WORK REQUEST: Give the count of lines in the records below that contain "integral", and say nothing more.

[Extracted records]
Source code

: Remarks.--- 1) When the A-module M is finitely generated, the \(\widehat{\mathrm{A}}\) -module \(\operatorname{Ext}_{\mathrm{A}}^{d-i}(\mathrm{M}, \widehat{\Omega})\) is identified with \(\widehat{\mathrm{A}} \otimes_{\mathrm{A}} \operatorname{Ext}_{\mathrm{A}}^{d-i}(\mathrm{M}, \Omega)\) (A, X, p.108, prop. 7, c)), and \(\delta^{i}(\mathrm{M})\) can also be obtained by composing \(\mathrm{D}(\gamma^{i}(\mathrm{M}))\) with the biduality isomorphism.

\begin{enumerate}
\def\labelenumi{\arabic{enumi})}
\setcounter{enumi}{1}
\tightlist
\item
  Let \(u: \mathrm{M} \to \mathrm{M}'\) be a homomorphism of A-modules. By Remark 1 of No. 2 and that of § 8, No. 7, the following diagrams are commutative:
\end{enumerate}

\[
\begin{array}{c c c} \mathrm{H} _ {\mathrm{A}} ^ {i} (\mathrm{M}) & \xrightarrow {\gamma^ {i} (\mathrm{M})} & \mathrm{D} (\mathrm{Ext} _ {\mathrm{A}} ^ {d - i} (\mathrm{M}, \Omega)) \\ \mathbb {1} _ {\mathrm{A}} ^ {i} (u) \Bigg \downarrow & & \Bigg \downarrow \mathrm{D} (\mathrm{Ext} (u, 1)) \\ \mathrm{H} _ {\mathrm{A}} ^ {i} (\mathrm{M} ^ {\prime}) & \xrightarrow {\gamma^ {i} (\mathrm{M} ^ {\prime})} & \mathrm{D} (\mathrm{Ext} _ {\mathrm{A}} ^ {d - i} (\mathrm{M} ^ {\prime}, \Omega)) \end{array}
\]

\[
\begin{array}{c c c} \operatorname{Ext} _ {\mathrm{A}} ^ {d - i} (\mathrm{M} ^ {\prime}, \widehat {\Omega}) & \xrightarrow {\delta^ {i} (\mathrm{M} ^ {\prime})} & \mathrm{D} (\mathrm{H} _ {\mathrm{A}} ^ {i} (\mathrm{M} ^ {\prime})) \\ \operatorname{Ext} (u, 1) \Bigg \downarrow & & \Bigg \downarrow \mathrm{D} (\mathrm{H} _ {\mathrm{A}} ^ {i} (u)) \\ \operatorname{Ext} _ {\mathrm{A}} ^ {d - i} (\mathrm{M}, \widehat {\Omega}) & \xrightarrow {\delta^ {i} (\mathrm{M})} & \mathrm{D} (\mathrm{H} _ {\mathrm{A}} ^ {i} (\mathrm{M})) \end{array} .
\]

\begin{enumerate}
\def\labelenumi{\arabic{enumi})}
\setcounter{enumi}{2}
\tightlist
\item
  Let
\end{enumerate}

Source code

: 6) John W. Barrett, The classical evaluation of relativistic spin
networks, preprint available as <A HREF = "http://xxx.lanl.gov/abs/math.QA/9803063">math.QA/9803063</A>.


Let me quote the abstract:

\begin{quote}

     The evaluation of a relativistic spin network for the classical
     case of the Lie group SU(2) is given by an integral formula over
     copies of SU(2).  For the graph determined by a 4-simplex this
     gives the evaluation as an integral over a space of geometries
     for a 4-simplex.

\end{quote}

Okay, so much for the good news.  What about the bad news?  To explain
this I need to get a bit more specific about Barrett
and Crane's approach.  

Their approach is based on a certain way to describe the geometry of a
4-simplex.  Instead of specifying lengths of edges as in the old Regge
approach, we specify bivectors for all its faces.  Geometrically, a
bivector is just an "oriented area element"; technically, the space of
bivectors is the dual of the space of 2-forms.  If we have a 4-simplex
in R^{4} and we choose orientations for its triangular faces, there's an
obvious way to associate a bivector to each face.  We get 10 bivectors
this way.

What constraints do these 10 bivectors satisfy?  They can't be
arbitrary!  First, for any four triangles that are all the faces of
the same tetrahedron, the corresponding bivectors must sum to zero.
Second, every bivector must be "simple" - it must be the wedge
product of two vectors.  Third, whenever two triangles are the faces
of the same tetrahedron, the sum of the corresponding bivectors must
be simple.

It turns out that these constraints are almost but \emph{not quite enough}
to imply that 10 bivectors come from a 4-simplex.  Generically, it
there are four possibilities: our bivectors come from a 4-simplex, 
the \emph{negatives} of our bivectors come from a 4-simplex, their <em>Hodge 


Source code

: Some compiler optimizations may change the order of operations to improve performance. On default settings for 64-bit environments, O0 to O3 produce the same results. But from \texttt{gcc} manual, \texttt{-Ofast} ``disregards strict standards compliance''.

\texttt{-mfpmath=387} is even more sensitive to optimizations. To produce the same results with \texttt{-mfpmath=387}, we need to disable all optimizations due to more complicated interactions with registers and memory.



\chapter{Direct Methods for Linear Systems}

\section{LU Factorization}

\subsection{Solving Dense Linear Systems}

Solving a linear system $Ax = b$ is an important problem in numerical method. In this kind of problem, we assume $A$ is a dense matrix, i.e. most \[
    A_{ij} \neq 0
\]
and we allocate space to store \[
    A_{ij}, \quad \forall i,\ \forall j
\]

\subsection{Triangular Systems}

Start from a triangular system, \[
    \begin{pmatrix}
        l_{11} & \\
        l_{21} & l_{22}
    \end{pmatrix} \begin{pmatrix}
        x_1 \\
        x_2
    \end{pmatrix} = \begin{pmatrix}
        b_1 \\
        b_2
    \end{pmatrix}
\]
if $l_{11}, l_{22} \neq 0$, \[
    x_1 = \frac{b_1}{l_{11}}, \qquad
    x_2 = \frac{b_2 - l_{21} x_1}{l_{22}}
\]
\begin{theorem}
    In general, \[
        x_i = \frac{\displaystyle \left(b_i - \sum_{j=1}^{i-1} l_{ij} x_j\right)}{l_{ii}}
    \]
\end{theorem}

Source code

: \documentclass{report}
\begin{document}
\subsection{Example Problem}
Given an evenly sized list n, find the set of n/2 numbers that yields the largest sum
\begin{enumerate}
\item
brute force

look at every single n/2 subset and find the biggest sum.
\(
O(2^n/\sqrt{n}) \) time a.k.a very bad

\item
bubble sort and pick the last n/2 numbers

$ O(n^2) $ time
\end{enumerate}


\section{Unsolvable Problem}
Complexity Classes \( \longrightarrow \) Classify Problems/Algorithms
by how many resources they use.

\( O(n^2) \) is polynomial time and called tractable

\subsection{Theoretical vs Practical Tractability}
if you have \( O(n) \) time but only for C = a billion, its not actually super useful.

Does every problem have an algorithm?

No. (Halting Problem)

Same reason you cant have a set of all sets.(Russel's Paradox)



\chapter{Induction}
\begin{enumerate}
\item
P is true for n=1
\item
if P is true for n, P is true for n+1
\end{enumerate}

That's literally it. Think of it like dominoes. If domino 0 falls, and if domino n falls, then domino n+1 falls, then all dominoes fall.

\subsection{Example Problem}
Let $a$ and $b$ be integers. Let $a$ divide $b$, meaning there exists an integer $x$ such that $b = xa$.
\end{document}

EXERCISE RESULT: 2